Options
2014
Conference Paper
Title
Keyword spotting in a-capella singing
Abstract
Keyword spotting (or spoken term detection) is an interesting task in Music Information Retrieval that can be applied to a number of problems. Its purposes include topical search and improvements for genre classification. Keyword spotting is a well-researched task on pure speech, but state-of-the-art approaches cannot be easily transferred to singing because phoneme durations have much higher variations in singing. To our knowledge, no keyword spotting system for singing has been presented yet. We present a keyword spotting approach based on keyword-filler Hidden Markov Models (HMMs) and test it on a-capella singing and spoken lyrics.

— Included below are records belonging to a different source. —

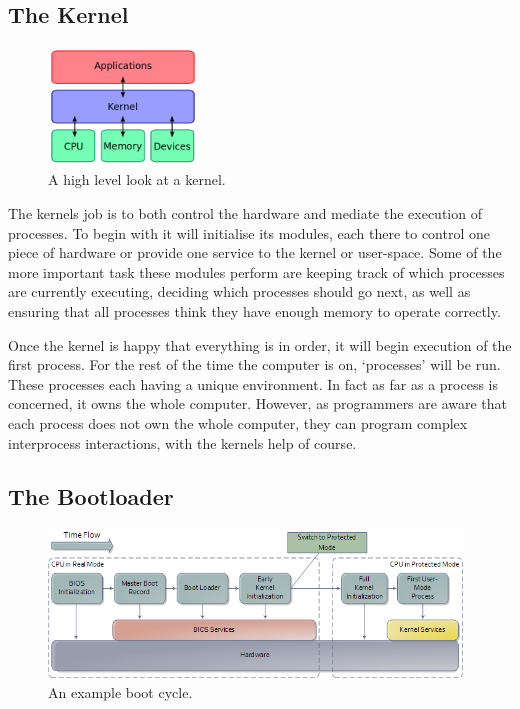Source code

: \documentclass[a4paper]{report}
\begin{document}
\subsection{The Kernel}

\begin{figure}
\centering
\includegraphics[width=150px]{images/kernel}
\caption{A high level look at a kernel.}
\vspace{-10pt}
\label{fig:thekernel}
\end{figure}

The kernels job is to both control the hardware and mediate the execution of processes. To begin with it will initialise its modules, each there to control one piece of hardware or provide one service to the kernel or user-space. Some of the more important task these modules perform are keeping track of which processes are currently executing, deciding which processes should go next, as well as ensuring that all processes think they have enough memory to operate correctly.

Once the kernel is happy that everything is in order, it will begin execution of the first process. For the rest of the time the computer is on, `processes' will be run. These processes each having a unique environment. In fact as far as a process is concerned, it owns the whole computer. However, as programmers are aware that each process does not own the whole computer, they can program complex interprocess interactions, with the kernels help of course.



\clearpage
\subsection{The Bootloader}

\begin{figure}[ht]
\centering
\includegraphics[width=415px]{images/bootProcess.png}
\caption{An example boot cycle.}
\label{fig:theloader}
\end{figure}
\end{document}
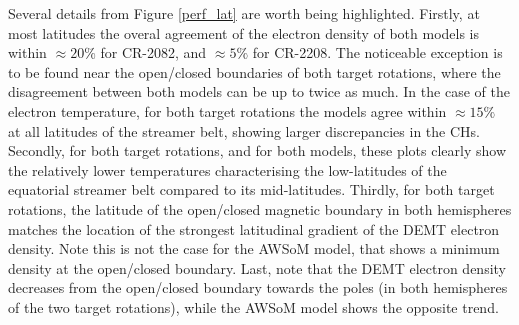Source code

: \documentclass[namedreferences]{solarphysics}
\begin{document}
\begin{article}
{{Several details from Figure \ref{perf_lat} are worth being highlighted. Firstly, at most latitudes the overal agreement of the electron density of both models is within $\approx 20\%$ for CR-2082, and $\approx 5\%$ for CR-2208. The noticeable exception is to be found near the open/closed boundaries of both target rotations, where the disagreement between both models can be up to twice as much. In the case of the electron temperature, for both target rotations the models agree within $\approx 15\%$ at all latitudes of the streamer belt, showing larger discrepancies in the CHs.} Secondly, for both target rotations, and for both models, these plots clearly show the relatively lower temperatures characterising the low-latitudes of the equatorial streamer belt compared to its mid-latitudes. Thirdly, for both target rotations, the latitude of the open/closed magnetic boundary in both hemispheres matches the location of the strongest latitudinal gradient of the DEMT electron density. Note this is not the case for the AWSoM model, that shows a minimum density at the open/closed boundary. Last, note that the DEMT electron density decreases from the open/closed boundary towards the poles (in both hemispheres of the two target rotations), while the AWSoM model shows the opposite trend.}


\end{article}
\end{document}
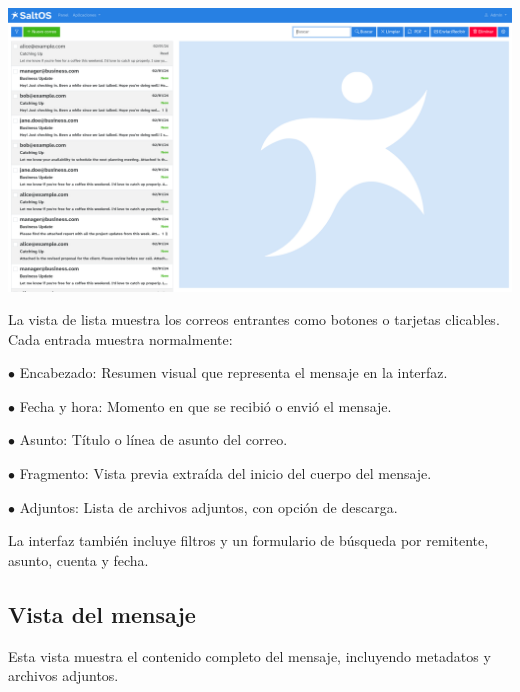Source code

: \documentclass[a4paper]{article}
\begin{document}
\begin{center}\includegraphics[width=1\textwidth]{../ujest/snaps/test-screenshots-js-screenshots-emails-emails-list-es-es-1-snap.png}\end{center}

La vista de lista muestra los correos entrantes como botones o tarjetas clicables.
Cada entrada muestra normalmente:

\begin{compactitem}
\item[\color{myblue}$\bullet$] Encabezado: Resumen visual que representa el mensaje en la interfaz.
\item[\color{myblue}$\bullet$] Fecha y hora: Momento en que se recibió o envió el mensaje.
\item[\color{myblue}$\bullet$] Asunto: Título o línea de asunto del correo.
\item[\color{myblue}$\bullet$] Fragmento: Vista previa extraída del inicio del cuerpo del mensaje.
\item[\color{myblue}$\bullet$] Adjuntos: Lista de archivos adjuntos, con opción de descarga.
\end{compactitem}

La interfaz también incluye filtros y un formulario de búsqueda por remitente, asunto, cuenta y fecha.

\hypertarget{toc93}{}
\subsection{Vista del mensaje}

Esta vista muestra el contenido completo del mensaje, incluyendo metadatos y archivos adjuntos.
\end{document}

We test Mel-Frequency Cepstral Coefficents (MFCCs), Perceptual Linear Predictive Features (PLPs), and Temporal Patterns (TRAPs) as front ends. These features are then used to generate phoneme posteriors using Multilayer Perceptrons (MLPs) trained on speech data. The phoneme posteriors are then used as the system input. Our approach produces useful results on a-capella singing, but depend heavily on the chosen keyword. We show that results can be further improved by training the MLP on a-capella data. We also test two post-processing methods on our phoneme posteriors before the keyword spotting step. First, we average the posteriors of all three feature sets. Second, we run the three concatenated posteriors through a fusion classifier.